Introduction and Background:
In the previous article of the series, we have discussed how to intercept HTTP/HTTPS traffic of Windows Phones. In this article, we will discuss how to intercept HTTP/HTTPS traffic of the Universal Windows Platform apps running on a Windows 10 computer.
Note: The sample application used in this article can be downloaded here:
Proxying HTTPS traffic:
We will begin with configuring our Windows 10 Desktop to send all it’s HTTP traffic to Burp Proxy. It is as simple as changing Edge browser’s proxy settings and point it to Burp Proxy. In my case, Burp is running on a Mac machine within the same network. So, I have to make sure that Burp has similar settings that are explained in the previous article. If you are running the target app and Burp Suite on the same machine, default burp settings are fine, and no additional settings are required for Burp.
Now, let’s launch our test application, and you should see the following screen.
Let me quickly explain what this app does.
- When you click Send HTTPS request button, the app will send a request to https://www.google.com.
- If the connection is successful, you will see a success message with response headers.
- If any exception occurs, the exception details will be displayed.
Let us click Send HTTPS request button, and we will be shown with the following message as we are using Burp Suite to intercept the traffic.
Following is the Exception shown in Visual Studio Console while running the app from Visual Studio.
A trusted certificate authority did not issue the security certificate presented by Burp Suite once again. The solution is same as what we have done in the previous article. We need to add Burp’s root CA certificate to your Windows machine’s trust store.
Let us first get the root CA certificate of burp onto our local machine.
Configure Firefox browser to send all its traffic to burp proxy. This looks as shown in the figure below.
Now, point your browser to some HTTPS website. In my case, it is https://www.oracle.com. This should look as shown below.
Click, Add Exception button in the above windows and you should see the following screen.
Click View, and you will see the following window.
Next, click details and choose PortSwigger CA and then click export. This looks as shown in the figure below.
Now, we have Burp’s root CA certificate on our machine. This has to be added to your Windows machine’s trust store.
We can do it in two ways:
- The long way.
- The short way
The long way:
Let us first discuss the long way, because it will help you to understand the whole process of where the newly given root CA certificate is being added on your Windows machine. This is important because you are compromising your machine and you need to be able to remove the certificate installed when you don’t need it.

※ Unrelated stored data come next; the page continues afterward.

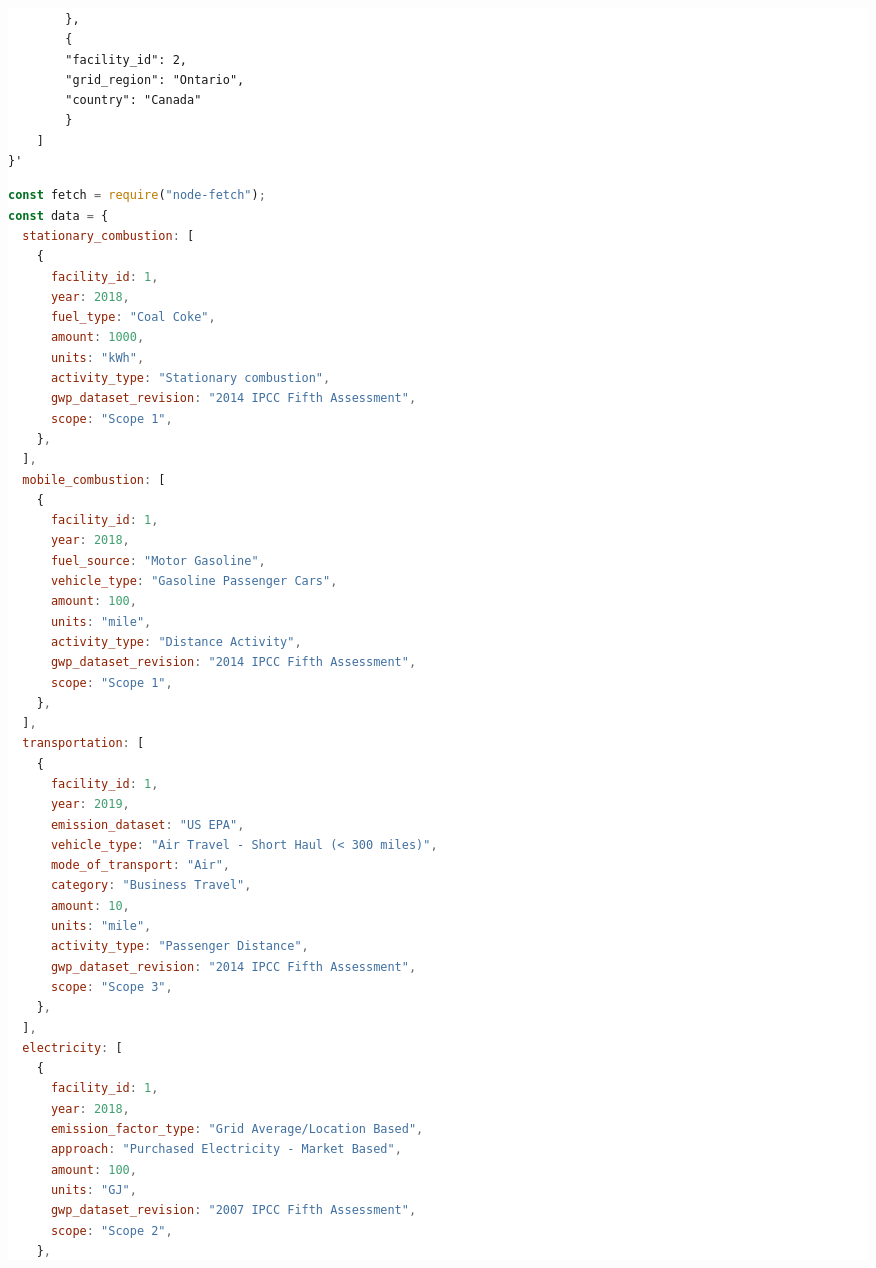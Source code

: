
 ```shell
        },
        {
        "facility_id": 2,
        "grid_region": "Ontario",
        "country": "Canada"
        }
    ]
}'
```

```javascript
const fetch = require("node-fetch");
const data = {
  stationary_combustion: [
    {
      facility_id: 1,
      year: 2018,
      fuel_type: "Coal Coke",
      amount: 1000,
      units: "kWh",
      activity_type: "Stationary combustion",
      gwp_dataset_revision: "2014 IPCC Fifth Assessment",
      scope: "Scope 1",
    },
  ],
  mobile_combustion: [
    {
      facility_id: 1,
      year: 2018,
      fuel_source: "Motor Gasoline",
      vehicle_type: "Gasoline Passenger Cars",
      amount: 100,
      units: "mile",
      activity_type: "Distance Activity",
      gwp_dataset_revision: "2014 IPCC Fifth Assessment",
      scope: "Scope 1",
    },
  ],
  transportation: [
    {
      facility_id: 1,
      year: 2019,
      emission_dataset: "US EPA",
      vehicle_type: "Air Travel - Short Haul (< 300 miles)",
      mode_of_transport: "Air",
      category: "Business Travel",
      amount: 10,
      units: "mile",
      activity_type: "Passenger Distance",
      gwp_dataset_revision: "2014 IPCC Fifth Assessment",
      scope: "Scope 3",
    },
  ],
  electricity: [
    {
      facility_id: 1,
      year: 2018,
      emission_factor_type: "Grid Average/Location Based",
      approach: "Purchased Electricity - Market Based",
      amount: 100,
      units: "GJ",
      gwp_dataset_revision: "2007 IPCC Fifth Assessment",
      scope: "Scope 2",
    },
```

We need to use Microsoft Management Console to do this.
Point to Start, and then click Run. In the Run dialog box, in the Open box, type MMC, and then click OK. You should see the following window.
On the File menu, click Add/Remove Snap-in. Under Available snap-ins, click Certificates, and then click Add. This looks as shown in the figure below.

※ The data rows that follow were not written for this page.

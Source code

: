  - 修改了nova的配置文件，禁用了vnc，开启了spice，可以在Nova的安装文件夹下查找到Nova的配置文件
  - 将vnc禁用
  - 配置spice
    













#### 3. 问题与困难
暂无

Under This snap-in will always manage certificates for, click Computer account, and then click Next.
Click Local computer, and click Finish.
Next, click OK in the window shown below.

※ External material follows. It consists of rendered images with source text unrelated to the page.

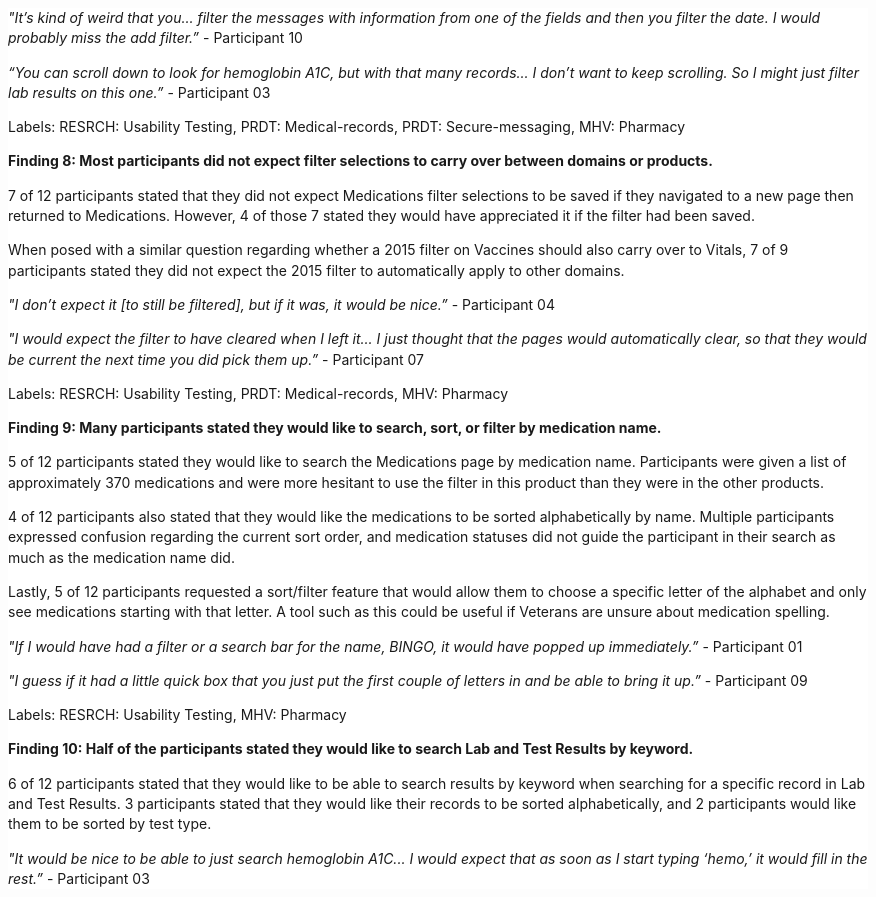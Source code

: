 _"It’s kind of weird that you... filter the messages with information from one of the fields and then you filter the date. I would probably miss the add filter.”_ \- Participant 10

_“You can scroll down to look for hemoglobin A1C, but with that many records... I don’t want to keep scrolling. So I might just filter lab results on this one.”_ \- Participant 03

Labels: RESRCH: Usability Testing, PRDT: Medical-records, PRDT: Secure-messaging, MHV: Pharmacy

**Finding 8: Most participants did not expect filter selections to carry over between domains or products.**

7 of 12 participants stated that they did not expect Medications filter selections to be saved if they navigated to a new page then returned to Medications. However, 4 of those 7 stated they would have appreciated it if the filter had been saved.

When posed with a similar question regarding whether a 2015 filter on Vaccines should also carry over to Vitals, 7 of 9 participants stated they did not expect the 2015 filter to automatically apply to other domains.

_"I don’t expect it \[to still be filtered\], but if it was, it would be nice.”_ \- Participant 04

_"I would expect the filter to have cleared when I left it... I just thought that the pages would automatically clear, so that they would be current the next time you did pick them up.”_ - Participant 07

Labels: RESRCH: Usability Testing, PRDT: Medical-records, MHV: Pharmacy

**Finding 9: Many participants stated they would like to search, sort, or filter by medication name.**

5 of 12 participants stated they would like to search the Medications page by medication name. Participants were given a list of approximately 370 medications and were more hesitant to use the filter in this product than they were in the other products.

4 of 12 participants also stated that they would like the medications to be sorted alphabetically by name. Multiple participants expressed confusion regarding the current sort order, and medication statuses did not guide the participant in their search as much as the medication name did.

Lastly, 5 of 12 participants requested a sort/filter feature that would allow them to choose a specific letter of the alphabet and only see medications starting with that letter. A tool such as this could be useful if Veterans are unsure about medication spelling.

_"If I would have had a filter or a search bar for the name, BINGO, it would have popped up immediately.”_ \- Participant 01

_"I guess if it had a little quick box that you just put the first couple of letters in and be able to bring it up.”_ \- Participant 09

Labels: RESRCH: Usability Testing, MHV: Pharmacy

**Finding 10: Half of the participants stated they would like to search Lab and Test Results by keyword.**

6 of 12 participants stated that they would like to be able to search results by keyword when searching for a specific record in Lab and Test Results. 3 participants stated that they would like their records to be sorted alphabetically, and 2 participants would like them to be sorted by test type.

_"It would be nice to be able to just search hemoglobin A1C... I would expect that as soon as I start typing ‘hemo,’ it would fill in the rest.”_ - Participant 03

In the console tree, you should be bale to see a new item named Certificates as shown in the figure below.
Expand it, and select Trusted Root Certificate Authorities. Right-click on Certificates and navigate through All Tasks | Import as shown in the figure below.
Now, you will be taken through the Certificate Import Wizard.
Click Next in the previous window and choose the PortSwigger CA certificate we downloaded earlier.
Choose the radio button that allows you to place the certificate in the Trusted Root Certification Authorities as shown in the figure below.
Finally, click Finish.
If everything is correctly done, you should see the message import was successful, and PortSwigger certificate can be found inside Certificates if you expand it in the Console tree.
If you want to remove the certificate, you can navigate to the same location and right click on the PortSwigger CA certificate and delete. This looks as shown in the following figure.
The short way:
The second way is to double click the PortSwigger CA certificate we downloaded and following the steps shown below. When you double click the PortSwigger CA certificate, it will show us an option to install it. This looks as shown in the figure below.
Click Install Certificate, and you will see the following figure.
In the above screen, choose Local Machine and click Next. Next, choose Place all certificates in the following store and browse Trusted Root Certification Authorities as shown in the figure below.
Click Next, and you should see the following screen.
Click Finish and the certificate import should be a success.
In both the cases, the certificate will be added to your Computer’s trust store.
Now, your system will trust the certificate presented by Burp. Let us launch the app once again and click Send HTTPS request button.
You should be able to see the response headers as shown in the figure below.
By default, the certificate presented by the Burp Proxy is not trusted by your computer since your machine doesn’t contain the root CA certificate in its trust store. For the machine to accept the SSL connections with Burp without throwing SSL errors, we need to add burp’s root CA certificate. So, we have added Burp root CA certificate to the computer’s trust store. The machine is now aware of the certificate presented by Burp, and it should accept the connections without throwing any errors.
In this article, we have discussed how to intercept HTTP/HTTPS traffic of UWP apps on Windows Desktop.